Turkish president condemns Charlie Hebdo attack, urges 'firm stance against intolerance'
People take part in a rally to show solidarity for the victims of the attack on the offices of France's satirical weekly Charlie Hebdo, in Rio de Janeiro, Jan. 7. AFP PhotoTurkish President Recep Tayyip Erdoğan has added his voice to the chorus of reactions after the massacre perpetrated against French satiric weekly magazine Charlie Hebdo that killed 12 people on Jan 7, condemning what he described as a "heinous terrorist attack."
“We extend our condolences to our friend and ally France and expect the perpetrators to be brought to justice as soon as possible," said Erdoğan in a statement published on Jan. 7.
"Turkey has fought and will continue to fight against all forms of terrorism with determination. We express our heart-felt condolences for the innocent people killed today and wish a quick recovery for the injured.

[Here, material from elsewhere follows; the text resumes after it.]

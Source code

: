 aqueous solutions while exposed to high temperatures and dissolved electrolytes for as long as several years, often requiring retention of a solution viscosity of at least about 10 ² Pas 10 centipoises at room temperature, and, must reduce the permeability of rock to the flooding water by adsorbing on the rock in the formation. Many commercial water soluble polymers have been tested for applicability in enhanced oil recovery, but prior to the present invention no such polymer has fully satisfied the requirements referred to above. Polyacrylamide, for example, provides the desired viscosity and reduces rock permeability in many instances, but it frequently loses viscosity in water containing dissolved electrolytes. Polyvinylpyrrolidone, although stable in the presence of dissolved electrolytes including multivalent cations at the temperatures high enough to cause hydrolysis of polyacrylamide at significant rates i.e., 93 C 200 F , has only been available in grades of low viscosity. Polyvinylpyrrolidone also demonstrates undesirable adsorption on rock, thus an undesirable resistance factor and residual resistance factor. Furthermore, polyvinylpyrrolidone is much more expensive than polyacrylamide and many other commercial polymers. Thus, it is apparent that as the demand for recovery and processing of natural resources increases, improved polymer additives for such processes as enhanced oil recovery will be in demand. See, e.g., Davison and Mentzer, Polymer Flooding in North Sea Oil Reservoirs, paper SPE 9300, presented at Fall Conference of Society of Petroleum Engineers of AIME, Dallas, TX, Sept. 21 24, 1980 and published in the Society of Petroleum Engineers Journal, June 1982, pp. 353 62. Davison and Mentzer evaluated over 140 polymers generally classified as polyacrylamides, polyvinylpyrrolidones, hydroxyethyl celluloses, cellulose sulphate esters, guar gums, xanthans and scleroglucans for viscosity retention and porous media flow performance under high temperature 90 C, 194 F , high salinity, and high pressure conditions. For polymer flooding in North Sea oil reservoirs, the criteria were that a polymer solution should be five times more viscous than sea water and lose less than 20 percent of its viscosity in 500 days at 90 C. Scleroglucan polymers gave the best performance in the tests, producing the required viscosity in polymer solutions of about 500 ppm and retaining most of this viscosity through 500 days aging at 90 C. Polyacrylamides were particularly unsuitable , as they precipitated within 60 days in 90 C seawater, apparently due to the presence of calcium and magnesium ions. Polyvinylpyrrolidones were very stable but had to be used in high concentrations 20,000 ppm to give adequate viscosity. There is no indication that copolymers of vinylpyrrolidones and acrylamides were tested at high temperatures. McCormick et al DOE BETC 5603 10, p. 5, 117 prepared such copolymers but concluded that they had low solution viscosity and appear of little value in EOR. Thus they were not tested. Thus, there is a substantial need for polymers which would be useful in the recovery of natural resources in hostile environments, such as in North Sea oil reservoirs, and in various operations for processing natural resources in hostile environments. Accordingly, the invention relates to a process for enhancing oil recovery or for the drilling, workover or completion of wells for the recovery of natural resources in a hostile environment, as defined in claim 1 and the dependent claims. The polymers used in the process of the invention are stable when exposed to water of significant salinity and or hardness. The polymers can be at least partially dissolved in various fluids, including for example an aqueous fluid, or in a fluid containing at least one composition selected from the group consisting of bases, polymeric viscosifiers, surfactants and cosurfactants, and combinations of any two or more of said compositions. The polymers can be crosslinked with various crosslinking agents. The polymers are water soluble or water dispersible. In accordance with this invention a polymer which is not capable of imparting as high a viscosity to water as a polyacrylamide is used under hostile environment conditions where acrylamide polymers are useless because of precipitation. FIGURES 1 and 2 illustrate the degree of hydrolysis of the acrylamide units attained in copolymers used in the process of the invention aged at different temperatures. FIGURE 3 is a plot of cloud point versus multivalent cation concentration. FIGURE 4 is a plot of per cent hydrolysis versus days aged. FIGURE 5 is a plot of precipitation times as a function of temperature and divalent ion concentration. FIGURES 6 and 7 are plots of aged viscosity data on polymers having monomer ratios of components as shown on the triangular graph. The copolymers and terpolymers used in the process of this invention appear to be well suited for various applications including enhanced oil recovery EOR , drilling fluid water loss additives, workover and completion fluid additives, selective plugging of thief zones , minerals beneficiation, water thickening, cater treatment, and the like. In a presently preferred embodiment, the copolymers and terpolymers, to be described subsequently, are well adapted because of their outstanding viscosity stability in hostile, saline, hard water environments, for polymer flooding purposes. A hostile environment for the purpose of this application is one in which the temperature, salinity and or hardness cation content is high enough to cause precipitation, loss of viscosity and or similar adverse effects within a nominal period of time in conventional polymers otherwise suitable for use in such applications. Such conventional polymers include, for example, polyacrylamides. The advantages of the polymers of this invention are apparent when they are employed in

We also wish patience and steadfastness to the relatives of the deceased and the injured and to the people of France," the statement also read.
While many Turkish government officials have also stressed the need to fight against Islamophobia, Erdoğan used a more encompassing vocabulary, urging a firm stance against "intolerance to differences."
"On this occasion, we would like to stress that terrorism has no religion or nationality and no excuse can be given for it. It is of crucial importance that we have a common stance against terrorist attacks such as the one in Paris today. We have to take a firm stance against hate speech, intolerance to differences and attempts to present religious and cultural differences as ground for enmity," the statement said.
The attack has prompted thousands to flock to the streets in France on Jan. 7, expressing their indignation through the slogan "Je suis Charlie" ("I am Charlie").